The second category is that of equally related sidechains. In this instance, each sidechain is equal and may have its own native token. Regardless of the type of sidechain, assets will be easily exchanged between them. This has many implications for decentralized trading, as it would reduce the need to use commodity trading pairs to swap assets.
It’s worth mentioning that sidechains still need their own nodes and validators. Infrastructure development is still paramount. You don’t just get increased scalability without scaling the underlying architecture (this point is often missed or not emphasized enough in online discussions).
A related point is that sidechains also need strong security. One chain can be less secure than another. But sidechains-as-a-service solutions are coming to remedy these gaps.
Benefits of sidechains
The benefits of these sidechains should be obvious. First, let’s say you have a project that offers specific Web3 products. Your customer base expands, but you’re still left with the same basic blockchain. You can create a sidechain, tweak it to match the needs of a distinct subset of customers, and voila. Limitless, customized expansion for a specific category of clients.
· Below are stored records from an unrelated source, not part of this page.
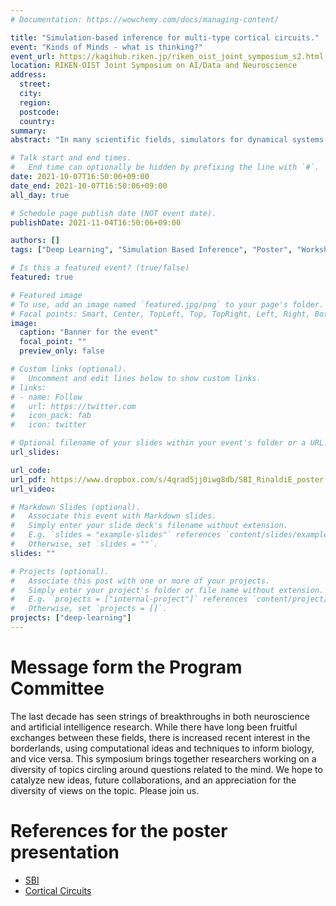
 ```yaml
---
# Documentation: https://wowchemy.com/docs/managing-content/

title: "Simulation-based inference for multi-type cortical circuits."
event: "Kinds of Minds - what is thinking?"
event_url: https://kagihub.riken.jp/riken_oist_joint_symposium_s2.html
location: RIKEN-OIST Joint Symposium on AI/Data and Neuroscience
address:
  street:
  city:
  region:
  postcode:
  country:
summary:
abstract: "In many scientific fields, simulators for dynamical systems generate a massive amount of data. One of the crucial tasks scientists are spending their precious time on is comparing observational data to the aforementioned simulations in order to infer physically relevant parameters and their uncertainties based on the model embedded in the simulator. This poses a problem because the likelihood function for realistic simulations of complex physical systems is intractable. Simulation-based inference techniques attack this problem using machine learning tools and probabilistic programming. I will give an overview of the problem and introduce an application of the method to the analysis of multi-type cortical circuits."

# Talk start and end times.
#   End time can optionally be hidden by prefixing the line with `#`.
date: 2021-10-07T16:50:06+09:00
date_end: 2021-10-07T16:50:06+09:00
all_day: true

# Schedule page publish date (NOT event date).
publishDate: 2021-11-04T16:50:06+09:00

authors: []
tags: ["Deep Learning", "Simulation Based Inference", "Poster", "Workshop", "Neuroscience"]

# Is this a featured event? (true/false)
featured: true

# Featured image
# To use, add an image named `featured.jpg/png` to your page's folder.
# Focal points: Smart, Center, TopLeft, Top, TopRight, Left, Right, BottomLeft, Bottom, BottomRight.
image:
  caption: "Banner for the event"
  focal_point: ""
  preview_only: false

# Custom links (optional).
#   Uncomment and edit lines below to show custom links.
# links:
# - name: Follow
#   url: https://twitter.com
#   icon_pack: fab
#   icon: twitter

# Optional filename of your slides within your event's folder or a URL.
url_slides:

url_code:
url_pdf: https://www.dropbox.com/s/4qrad5jj0iwg8db/SBI_RinaldiE_poster.pdf?dl=0
url_video:

# Markdown Slides (optional).
#   Associate this event with Markdown slides.
#   Simply enter your slide deck's filename without extension.
#   E.g. `slides = "example-slides"` references `content/slides/example-slides.md`.
#   Otherwise, set `slides = ""`.
slides: ""

# Projects (optional).
#   Associate this post with one or more of your projects.
#   Simply enter your project's folder or file name without extension.
#   E.g. `projects = ["internal-project"]` references `content/project/deep-learning/index.md`.
#   Otherwise, set `projects = []`.
projects: ["deep-learning"]
---
```


# Message form the Program Committee

The last decade has seen strings of breakthroughs in both neuroscience and artificial intelligence research. While there have long been fruitful exchanges between these fields, there is increased recent interest in the borderlands, using computational ideas and techniques to inform biology, and vice versa. This symposium brings together researchers working on a diversity of topics circling around questions related to the mind. We hope to catalyze new ideas, future collaborations, and an appreciation for the diversity of views on the topic. Please join us.

# References for the poster presentation

* [SBI](https://www.pnas.org/content/117/48/30055)
* [Cortical Circuits](https://www.biorxiv.org/content/10.1101/2020.11.11.378729v1)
Sidechains are perfect for testing and development. An exact test replica of an existing chain to test out new features. Trying to get consensus from many stakeholders is a nightmare in the blockchain world, with hard forks and network upgrades taking a lot of resources (physical and mental, with many heated debates). Deploying a sidechain allows for direct experimentation of what would be best, instead of mere rhetoric and conjecture through online debates.
Obviously, sidechains are ideal for scalability, thus the writing of this article. Certain transaction types can be moved to a sidechain designed specifically for that purpose. This can decongest the first network, in turn making it faster and cheaper. Ultimately, sidechains make transactions more efficient, which is the most important element for the proliferation of Web3.
There are many more benefits of sidechains. Among other things, they allow you to run your own validator network, create a token for your gaming network, reward users in different ways, control gas/transaction prices and control application speed.
How soon will sidechains be deployed?
Sidechains are already being deployed. MetaApes, based on the immensely popular Age of Apes (over 1 million installs), was recently launched as a Binance Application Sidechain (BAS). Existing Web2 games can be easily converted to Web3 through software development kits, with dedicated sidechains to support the network. They are not a future technology, but a current one.
Of course, the use cases go far beyond gaming, but this is where we are seeing a lot of action right now given existing user bases and fans who love gaming but are continually thwarted by scalability concerns in the form of high fees and slow speeds.
Sidechains, or whatever they are labeled, will likely proliferate and become the new industry norm — sooner than you might think.